Assignment >>
Leave out every picture and set down, exactly, the lines below from the one holding "아날로그 시계 각도 구현" up to and including the one holding "## introduction".

Input material >>
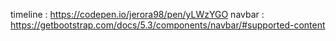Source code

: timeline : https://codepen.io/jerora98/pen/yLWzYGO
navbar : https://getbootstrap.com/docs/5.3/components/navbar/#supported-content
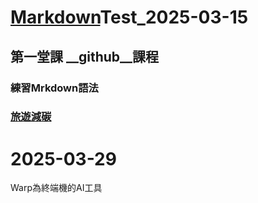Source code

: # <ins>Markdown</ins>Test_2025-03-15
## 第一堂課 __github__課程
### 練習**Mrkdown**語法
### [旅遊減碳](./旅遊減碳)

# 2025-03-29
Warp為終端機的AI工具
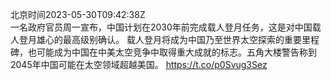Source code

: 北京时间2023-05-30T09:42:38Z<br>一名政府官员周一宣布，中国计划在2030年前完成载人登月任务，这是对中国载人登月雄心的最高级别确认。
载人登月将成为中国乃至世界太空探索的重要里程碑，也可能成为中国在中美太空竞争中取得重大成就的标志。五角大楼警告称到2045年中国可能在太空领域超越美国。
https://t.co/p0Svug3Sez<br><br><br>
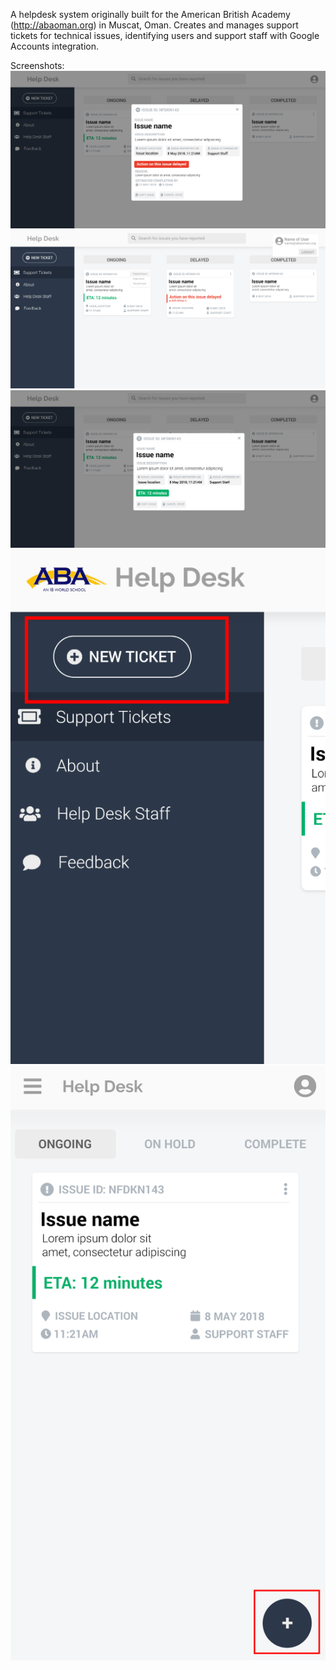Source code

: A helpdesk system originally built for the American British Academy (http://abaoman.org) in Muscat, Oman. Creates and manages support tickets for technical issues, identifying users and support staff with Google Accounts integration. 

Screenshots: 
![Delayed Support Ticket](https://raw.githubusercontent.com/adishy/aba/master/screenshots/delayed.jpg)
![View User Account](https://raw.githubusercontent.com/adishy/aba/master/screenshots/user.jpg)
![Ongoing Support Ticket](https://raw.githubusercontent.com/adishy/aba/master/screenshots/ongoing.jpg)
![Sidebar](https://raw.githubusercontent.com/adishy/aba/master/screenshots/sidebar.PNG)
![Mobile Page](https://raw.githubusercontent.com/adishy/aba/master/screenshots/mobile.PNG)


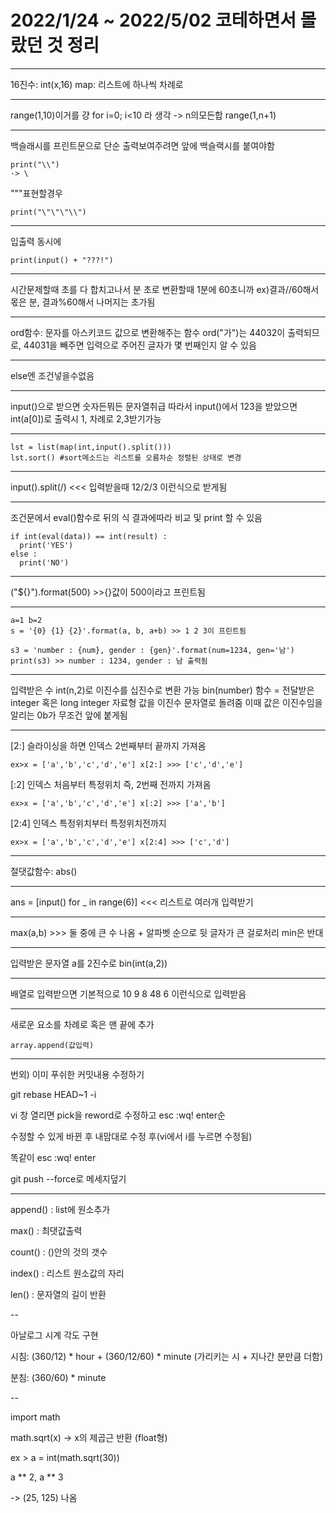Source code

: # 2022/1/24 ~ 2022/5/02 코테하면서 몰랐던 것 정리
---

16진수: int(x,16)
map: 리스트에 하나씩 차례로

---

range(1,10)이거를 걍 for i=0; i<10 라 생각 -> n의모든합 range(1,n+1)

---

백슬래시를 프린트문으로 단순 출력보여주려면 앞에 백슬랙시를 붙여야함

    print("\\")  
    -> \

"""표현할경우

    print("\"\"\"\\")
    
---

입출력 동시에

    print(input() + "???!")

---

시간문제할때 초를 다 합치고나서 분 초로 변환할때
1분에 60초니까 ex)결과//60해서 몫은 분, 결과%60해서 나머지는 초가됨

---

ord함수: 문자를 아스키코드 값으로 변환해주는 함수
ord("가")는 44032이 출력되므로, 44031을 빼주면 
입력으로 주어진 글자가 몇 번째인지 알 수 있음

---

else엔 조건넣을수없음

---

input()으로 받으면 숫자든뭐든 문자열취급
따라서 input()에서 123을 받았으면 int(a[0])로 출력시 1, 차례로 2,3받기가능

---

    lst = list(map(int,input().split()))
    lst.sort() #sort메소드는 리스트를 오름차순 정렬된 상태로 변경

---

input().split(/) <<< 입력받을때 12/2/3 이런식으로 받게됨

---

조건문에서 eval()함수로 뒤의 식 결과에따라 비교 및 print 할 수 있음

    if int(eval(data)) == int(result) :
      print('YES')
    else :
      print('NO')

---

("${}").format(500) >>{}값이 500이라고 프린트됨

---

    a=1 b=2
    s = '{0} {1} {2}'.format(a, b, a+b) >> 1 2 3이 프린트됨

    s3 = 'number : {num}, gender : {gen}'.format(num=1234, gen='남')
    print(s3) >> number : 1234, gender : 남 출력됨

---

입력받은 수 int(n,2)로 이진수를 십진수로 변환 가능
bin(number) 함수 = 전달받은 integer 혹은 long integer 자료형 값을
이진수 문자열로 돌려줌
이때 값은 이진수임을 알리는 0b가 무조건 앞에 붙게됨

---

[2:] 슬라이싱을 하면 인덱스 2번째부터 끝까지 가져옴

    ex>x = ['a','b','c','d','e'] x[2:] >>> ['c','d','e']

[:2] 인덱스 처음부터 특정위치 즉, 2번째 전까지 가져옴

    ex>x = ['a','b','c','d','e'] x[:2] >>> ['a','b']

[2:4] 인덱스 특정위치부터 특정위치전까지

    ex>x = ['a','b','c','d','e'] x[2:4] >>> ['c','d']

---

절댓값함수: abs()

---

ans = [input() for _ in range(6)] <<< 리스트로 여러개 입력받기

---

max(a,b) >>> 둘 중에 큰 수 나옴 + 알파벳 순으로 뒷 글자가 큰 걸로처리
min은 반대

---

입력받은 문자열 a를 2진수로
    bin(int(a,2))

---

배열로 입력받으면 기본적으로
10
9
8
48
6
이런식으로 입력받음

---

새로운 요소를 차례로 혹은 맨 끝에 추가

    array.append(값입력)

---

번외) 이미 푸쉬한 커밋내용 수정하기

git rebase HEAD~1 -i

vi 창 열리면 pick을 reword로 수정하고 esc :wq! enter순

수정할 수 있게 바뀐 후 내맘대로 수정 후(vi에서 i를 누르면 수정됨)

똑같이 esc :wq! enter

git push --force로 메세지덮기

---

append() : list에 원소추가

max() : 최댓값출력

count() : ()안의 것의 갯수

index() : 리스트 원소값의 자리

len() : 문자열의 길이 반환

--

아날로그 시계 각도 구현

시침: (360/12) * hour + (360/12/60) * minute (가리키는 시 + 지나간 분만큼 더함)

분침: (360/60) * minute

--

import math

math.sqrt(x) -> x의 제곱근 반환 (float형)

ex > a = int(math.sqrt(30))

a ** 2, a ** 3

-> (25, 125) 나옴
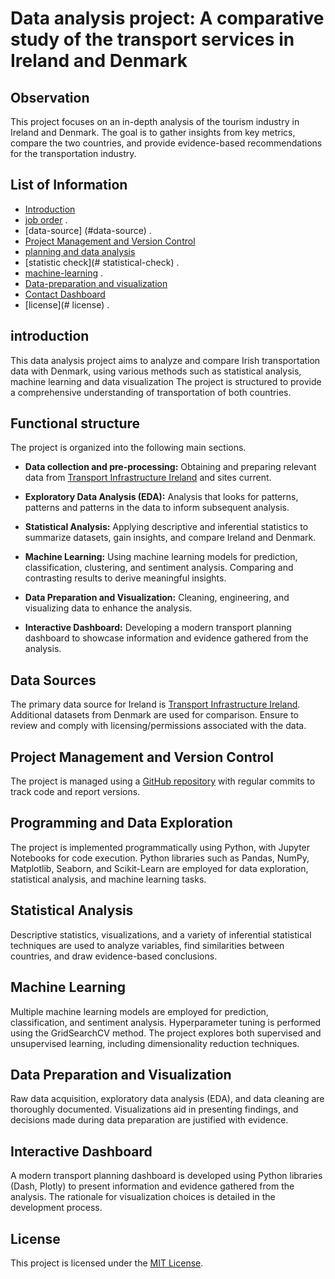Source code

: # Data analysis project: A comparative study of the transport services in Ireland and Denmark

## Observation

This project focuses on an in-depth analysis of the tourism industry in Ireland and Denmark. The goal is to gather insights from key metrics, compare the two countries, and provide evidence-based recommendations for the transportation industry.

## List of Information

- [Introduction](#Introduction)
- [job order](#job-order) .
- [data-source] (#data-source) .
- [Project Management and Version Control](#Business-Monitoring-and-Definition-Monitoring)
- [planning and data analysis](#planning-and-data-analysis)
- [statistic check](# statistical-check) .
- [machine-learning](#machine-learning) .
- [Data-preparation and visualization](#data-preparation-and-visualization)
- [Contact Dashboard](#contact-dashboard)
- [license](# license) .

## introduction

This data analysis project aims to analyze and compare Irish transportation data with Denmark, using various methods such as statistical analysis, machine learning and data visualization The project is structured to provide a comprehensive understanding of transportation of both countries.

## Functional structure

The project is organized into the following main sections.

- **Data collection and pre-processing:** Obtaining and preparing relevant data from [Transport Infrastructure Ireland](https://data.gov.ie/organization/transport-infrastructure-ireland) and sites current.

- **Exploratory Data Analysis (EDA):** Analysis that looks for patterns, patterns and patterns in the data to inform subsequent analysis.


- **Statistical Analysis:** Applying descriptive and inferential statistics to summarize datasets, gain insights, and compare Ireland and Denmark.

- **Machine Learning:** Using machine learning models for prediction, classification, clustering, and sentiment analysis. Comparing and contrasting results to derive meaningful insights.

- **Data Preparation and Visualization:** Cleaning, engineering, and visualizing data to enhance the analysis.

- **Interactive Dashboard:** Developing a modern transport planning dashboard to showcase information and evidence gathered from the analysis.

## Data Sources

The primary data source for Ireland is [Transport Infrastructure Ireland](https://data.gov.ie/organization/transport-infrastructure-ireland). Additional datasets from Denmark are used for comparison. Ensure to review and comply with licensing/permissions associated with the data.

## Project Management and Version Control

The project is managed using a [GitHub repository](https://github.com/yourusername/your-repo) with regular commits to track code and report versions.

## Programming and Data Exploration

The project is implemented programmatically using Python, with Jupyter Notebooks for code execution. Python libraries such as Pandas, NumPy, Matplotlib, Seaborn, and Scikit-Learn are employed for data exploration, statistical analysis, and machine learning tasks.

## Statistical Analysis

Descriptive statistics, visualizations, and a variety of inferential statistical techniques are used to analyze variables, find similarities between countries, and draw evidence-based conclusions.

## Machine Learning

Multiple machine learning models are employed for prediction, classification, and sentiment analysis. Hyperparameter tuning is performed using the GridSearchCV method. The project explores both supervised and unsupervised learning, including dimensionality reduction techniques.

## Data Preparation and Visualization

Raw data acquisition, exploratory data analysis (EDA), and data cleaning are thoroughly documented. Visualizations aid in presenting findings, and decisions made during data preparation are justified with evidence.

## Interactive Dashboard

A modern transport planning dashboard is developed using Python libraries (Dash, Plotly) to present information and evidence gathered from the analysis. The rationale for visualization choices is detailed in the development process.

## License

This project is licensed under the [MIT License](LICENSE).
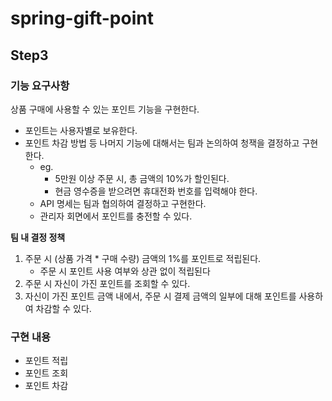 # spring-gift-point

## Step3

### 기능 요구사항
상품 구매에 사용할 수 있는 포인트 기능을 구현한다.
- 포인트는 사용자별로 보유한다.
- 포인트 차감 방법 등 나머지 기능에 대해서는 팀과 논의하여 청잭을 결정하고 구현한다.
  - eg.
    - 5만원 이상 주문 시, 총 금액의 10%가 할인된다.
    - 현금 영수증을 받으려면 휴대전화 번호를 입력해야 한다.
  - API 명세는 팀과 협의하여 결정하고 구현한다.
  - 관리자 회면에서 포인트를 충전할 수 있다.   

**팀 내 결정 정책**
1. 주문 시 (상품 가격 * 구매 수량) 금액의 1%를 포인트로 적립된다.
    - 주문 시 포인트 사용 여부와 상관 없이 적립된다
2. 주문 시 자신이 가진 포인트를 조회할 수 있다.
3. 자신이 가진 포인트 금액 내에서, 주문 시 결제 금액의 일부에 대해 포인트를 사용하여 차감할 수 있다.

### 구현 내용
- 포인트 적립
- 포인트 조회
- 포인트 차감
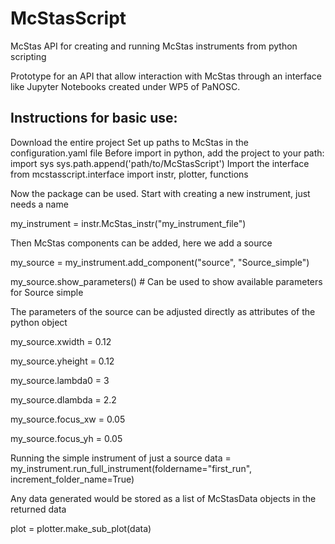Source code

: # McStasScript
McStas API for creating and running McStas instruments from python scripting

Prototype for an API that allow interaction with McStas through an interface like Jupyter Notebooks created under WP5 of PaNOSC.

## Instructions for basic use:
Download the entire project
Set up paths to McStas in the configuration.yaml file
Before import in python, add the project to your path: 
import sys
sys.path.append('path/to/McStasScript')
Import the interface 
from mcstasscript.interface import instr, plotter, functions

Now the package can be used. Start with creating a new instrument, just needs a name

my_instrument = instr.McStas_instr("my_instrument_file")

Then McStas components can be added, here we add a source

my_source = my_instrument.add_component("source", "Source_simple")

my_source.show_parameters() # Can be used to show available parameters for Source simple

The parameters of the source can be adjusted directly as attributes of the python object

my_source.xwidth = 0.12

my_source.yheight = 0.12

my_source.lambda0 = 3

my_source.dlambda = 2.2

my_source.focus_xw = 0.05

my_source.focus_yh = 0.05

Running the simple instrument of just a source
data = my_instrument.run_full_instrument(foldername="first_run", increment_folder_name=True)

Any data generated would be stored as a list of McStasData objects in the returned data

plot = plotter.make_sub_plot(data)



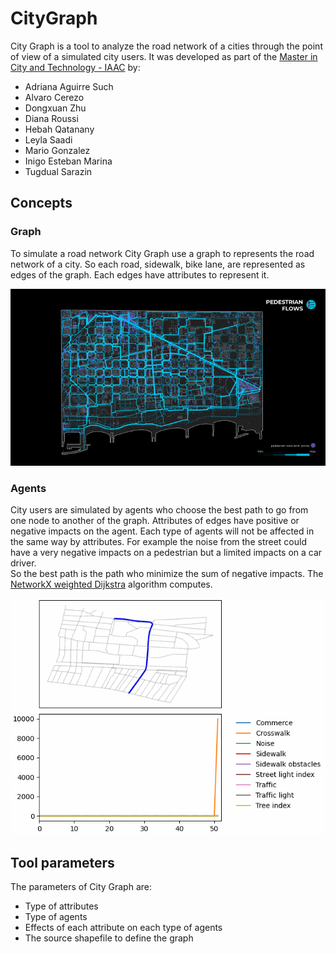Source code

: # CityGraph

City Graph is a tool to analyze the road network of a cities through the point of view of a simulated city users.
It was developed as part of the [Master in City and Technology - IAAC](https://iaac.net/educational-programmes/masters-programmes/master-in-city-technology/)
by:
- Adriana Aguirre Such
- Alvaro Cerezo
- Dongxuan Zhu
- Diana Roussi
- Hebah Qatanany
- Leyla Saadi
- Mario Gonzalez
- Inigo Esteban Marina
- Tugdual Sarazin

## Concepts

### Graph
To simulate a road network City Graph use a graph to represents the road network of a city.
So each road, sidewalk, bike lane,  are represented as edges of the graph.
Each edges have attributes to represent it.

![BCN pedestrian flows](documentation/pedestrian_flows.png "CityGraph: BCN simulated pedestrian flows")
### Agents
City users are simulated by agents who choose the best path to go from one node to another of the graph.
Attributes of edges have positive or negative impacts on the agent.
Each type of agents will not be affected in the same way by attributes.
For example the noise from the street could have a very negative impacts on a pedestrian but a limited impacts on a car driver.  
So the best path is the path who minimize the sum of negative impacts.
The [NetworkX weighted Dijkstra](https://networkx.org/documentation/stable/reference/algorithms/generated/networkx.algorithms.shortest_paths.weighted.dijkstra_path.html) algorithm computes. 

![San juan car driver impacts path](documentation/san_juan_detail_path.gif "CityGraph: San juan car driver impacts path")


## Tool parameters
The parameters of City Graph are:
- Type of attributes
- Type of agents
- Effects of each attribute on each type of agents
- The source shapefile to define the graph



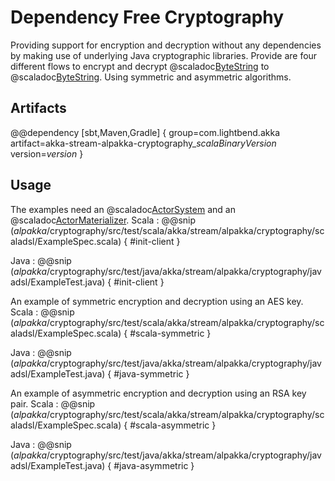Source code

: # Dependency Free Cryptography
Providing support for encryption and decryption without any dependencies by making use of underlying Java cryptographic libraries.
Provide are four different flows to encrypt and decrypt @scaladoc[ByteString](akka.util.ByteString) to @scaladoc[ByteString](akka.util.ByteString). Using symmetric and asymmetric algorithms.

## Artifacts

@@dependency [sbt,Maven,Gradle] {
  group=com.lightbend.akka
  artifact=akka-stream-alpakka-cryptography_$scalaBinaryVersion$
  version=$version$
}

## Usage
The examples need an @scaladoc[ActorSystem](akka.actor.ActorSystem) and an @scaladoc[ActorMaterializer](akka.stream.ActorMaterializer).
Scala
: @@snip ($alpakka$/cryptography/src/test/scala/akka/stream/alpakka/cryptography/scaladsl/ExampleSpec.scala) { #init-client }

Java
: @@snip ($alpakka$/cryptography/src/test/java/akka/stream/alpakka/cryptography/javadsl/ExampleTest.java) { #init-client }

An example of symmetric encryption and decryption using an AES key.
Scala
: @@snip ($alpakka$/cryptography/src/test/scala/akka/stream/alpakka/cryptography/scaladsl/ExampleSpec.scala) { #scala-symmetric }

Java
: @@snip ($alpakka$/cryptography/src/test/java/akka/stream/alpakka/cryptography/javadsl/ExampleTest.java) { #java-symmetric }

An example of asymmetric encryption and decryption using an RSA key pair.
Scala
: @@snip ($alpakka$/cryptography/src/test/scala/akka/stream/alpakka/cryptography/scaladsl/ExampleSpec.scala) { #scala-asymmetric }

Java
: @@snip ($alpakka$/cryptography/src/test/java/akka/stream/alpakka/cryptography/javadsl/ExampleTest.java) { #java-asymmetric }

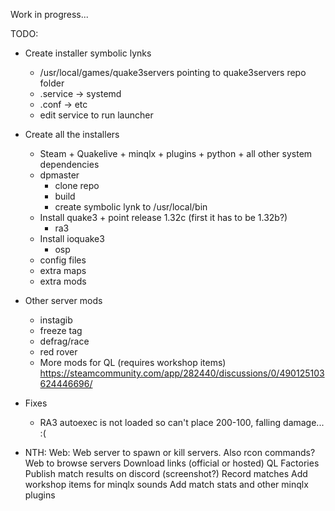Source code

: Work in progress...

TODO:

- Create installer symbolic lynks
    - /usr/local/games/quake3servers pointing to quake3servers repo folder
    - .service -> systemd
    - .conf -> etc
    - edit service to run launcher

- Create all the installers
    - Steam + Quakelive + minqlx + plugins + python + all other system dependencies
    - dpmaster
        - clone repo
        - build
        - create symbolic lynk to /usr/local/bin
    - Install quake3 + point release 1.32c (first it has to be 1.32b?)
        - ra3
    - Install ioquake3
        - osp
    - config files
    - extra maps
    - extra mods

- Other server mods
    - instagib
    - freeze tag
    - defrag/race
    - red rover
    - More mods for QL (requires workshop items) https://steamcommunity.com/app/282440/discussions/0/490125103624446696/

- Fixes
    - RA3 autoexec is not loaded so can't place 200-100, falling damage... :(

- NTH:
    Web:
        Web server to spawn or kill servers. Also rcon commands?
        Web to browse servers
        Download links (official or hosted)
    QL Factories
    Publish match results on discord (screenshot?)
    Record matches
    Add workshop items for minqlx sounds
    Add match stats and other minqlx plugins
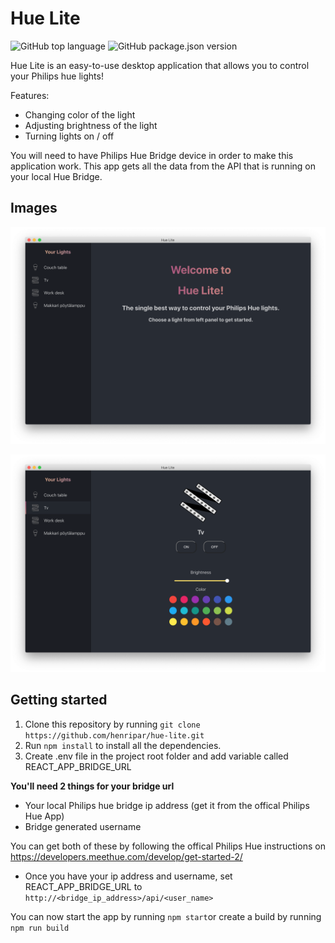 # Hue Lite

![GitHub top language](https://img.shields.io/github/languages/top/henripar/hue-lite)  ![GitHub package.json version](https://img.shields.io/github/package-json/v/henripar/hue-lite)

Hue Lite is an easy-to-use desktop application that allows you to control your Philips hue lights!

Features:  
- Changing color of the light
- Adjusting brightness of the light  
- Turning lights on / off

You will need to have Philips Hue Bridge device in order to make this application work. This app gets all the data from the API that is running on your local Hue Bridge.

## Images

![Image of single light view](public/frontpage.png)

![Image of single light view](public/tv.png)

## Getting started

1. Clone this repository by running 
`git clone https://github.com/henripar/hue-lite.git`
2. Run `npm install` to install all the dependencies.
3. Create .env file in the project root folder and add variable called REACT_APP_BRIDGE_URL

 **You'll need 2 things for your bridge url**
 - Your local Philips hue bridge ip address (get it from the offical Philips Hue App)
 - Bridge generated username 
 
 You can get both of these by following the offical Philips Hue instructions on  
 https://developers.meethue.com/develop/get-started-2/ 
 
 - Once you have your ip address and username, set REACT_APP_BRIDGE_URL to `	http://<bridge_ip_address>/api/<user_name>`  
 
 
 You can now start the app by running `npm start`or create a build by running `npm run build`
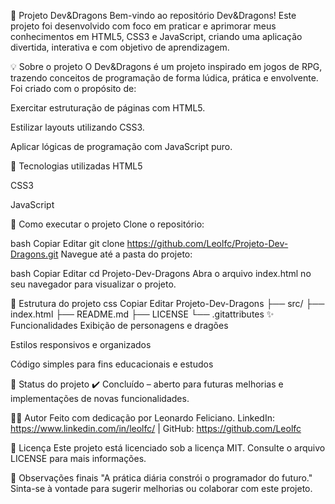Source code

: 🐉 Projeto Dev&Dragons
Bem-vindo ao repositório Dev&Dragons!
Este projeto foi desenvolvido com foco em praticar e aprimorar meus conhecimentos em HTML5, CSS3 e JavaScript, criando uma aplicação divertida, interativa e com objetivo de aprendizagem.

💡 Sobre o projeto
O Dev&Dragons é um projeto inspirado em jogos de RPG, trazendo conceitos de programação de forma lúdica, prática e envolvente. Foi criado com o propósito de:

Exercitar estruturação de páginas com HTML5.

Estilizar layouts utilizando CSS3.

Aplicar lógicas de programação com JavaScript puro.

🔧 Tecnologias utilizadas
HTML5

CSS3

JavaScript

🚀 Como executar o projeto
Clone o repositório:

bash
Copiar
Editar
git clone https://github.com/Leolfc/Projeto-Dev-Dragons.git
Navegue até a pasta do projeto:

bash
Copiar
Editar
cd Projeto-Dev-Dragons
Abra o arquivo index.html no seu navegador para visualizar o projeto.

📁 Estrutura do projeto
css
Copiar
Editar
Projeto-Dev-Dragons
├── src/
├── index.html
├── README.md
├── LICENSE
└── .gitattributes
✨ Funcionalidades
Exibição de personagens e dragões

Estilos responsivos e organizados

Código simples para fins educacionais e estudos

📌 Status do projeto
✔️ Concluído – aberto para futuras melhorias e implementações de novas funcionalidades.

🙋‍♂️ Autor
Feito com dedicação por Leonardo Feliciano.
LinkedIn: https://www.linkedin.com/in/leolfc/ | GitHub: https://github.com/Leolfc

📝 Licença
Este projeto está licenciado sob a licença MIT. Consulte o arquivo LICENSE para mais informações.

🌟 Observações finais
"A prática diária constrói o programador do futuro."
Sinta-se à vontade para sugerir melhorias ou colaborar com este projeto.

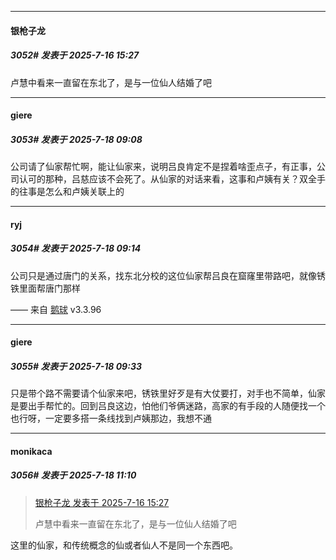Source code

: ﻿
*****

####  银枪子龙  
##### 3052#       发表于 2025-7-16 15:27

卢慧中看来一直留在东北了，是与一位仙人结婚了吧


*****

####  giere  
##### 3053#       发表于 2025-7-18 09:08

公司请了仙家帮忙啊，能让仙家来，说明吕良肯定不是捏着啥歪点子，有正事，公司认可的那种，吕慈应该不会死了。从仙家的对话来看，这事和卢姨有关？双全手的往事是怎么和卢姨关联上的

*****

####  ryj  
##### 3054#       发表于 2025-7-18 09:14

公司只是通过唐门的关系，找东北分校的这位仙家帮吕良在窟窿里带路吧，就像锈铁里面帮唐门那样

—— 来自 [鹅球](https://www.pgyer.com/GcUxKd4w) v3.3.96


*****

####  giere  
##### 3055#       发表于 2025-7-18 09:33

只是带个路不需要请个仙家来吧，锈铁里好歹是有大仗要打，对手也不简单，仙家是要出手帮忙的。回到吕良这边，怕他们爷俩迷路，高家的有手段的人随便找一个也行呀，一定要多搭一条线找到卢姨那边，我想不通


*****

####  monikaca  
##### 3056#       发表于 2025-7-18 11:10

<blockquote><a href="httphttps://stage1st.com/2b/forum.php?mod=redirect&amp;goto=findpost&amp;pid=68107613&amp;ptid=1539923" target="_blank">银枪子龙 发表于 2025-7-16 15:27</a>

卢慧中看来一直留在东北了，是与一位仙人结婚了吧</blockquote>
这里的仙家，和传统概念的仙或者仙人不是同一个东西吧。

Exercise answer >>
아날로그 시계 각도 구현

시침: (360/12) * hour + (360/12/60) * minute (가리키는 시 + 지나간 분만큼 더함)

분침: (360/60) * minute

--

import math

math.sqrt(x) -> x의 제곱근 반환 (float형)

ex > a = int(math.sqrt(30))

a ** 2, a ** 3

-> (25, 125) 나옴
Source code

: # Data analysis project: A comparative study of the transport services in Ireland and Denmark

## Observation

This project focuses on an in-depth analysis of the tourism industry in Ireland and Denmark. The goal is to gather insights from key metrics, compare the two countries, and provide evidence-based recommendations for the transportation industry.

## List of Information

- [Introduction](#Introduction)
- [job order](#job-order) .
- [data-source] (#data-source) .
- [Project Management and Version Control](#Business-Monitoring-and-Definition-Monitoring)
- [planning and data analysis](#planning-and-data-analysis)
- [statistic check](# statistical-check) .
- [machine-learning](#machine-learning) .
- [Data-preparation and visualization](#data-preparation-and-visualization)
- [Contact Dashboard](#contact-dashboard)
- [license](# license) .

## introduction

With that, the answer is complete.